REQUIRED ACTION
Using the entries below, give the count of lines that hold "Core". Say nothing besides the number.

PROVIDED DATA
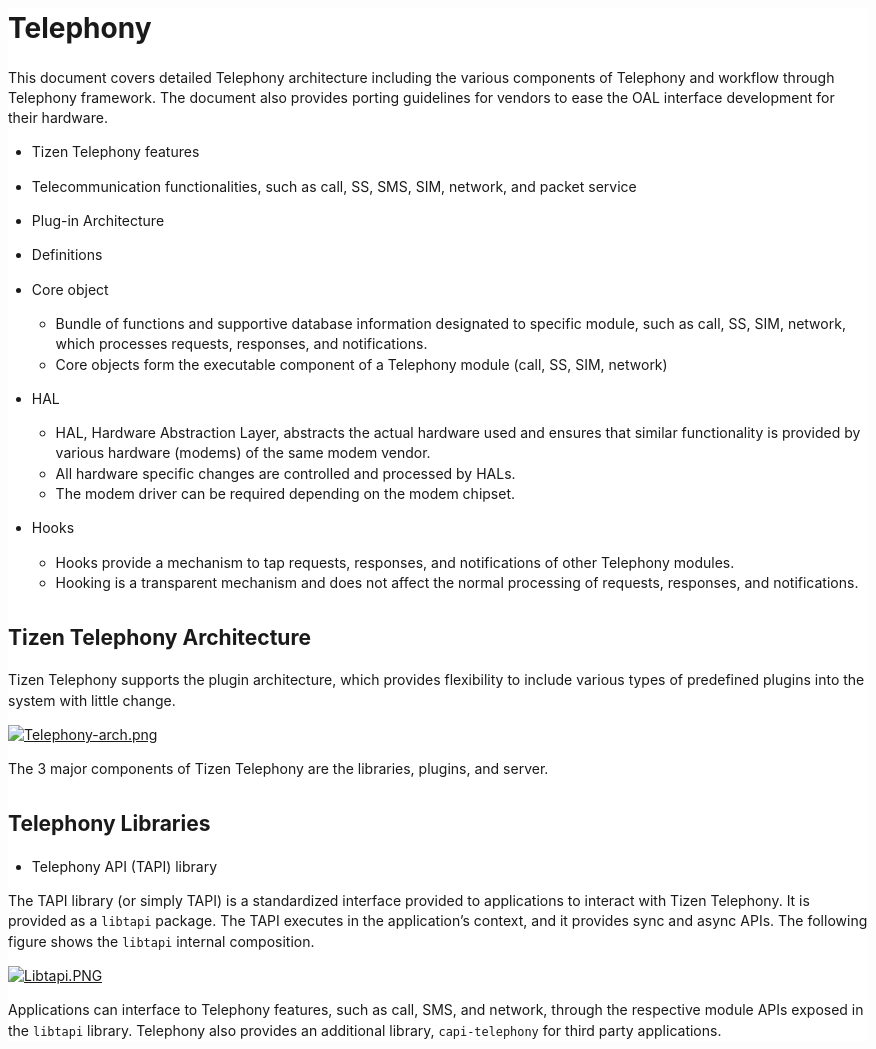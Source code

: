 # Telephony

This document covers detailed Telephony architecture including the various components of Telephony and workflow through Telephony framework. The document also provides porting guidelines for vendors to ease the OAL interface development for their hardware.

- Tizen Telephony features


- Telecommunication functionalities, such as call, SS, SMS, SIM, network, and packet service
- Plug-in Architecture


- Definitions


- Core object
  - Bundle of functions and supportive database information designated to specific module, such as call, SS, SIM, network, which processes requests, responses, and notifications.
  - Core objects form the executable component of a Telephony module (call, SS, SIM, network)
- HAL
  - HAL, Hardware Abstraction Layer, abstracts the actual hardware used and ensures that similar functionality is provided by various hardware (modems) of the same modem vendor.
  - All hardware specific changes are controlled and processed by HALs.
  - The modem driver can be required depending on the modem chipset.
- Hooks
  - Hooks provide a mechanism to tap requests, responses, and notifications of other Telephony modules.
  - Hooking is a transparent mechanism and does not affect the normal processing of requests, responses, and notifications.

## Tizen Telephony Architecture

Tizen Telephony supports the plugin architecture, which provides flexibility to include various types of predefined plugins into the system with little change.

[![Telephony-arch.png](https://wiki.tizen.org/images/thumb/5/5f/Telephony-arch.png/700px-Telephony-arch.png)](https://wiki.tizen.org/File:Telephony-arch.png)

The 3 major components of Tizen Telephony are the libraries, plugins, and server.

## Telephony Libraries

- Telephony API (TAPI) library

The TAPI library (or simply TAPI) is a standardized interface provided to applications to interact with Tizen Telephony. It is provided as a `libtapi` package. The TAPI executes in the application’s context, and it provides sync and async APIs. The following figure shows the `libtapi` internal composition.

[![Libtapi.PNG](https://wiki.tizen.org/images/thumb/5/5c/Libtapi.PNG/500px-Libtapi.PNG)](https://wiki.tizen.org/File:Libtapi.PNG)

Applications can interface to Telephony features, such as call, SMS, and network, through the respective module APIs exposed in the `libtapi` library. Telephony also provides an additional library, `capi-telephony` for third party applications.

ANSWER FOR THIS EXERCISE
2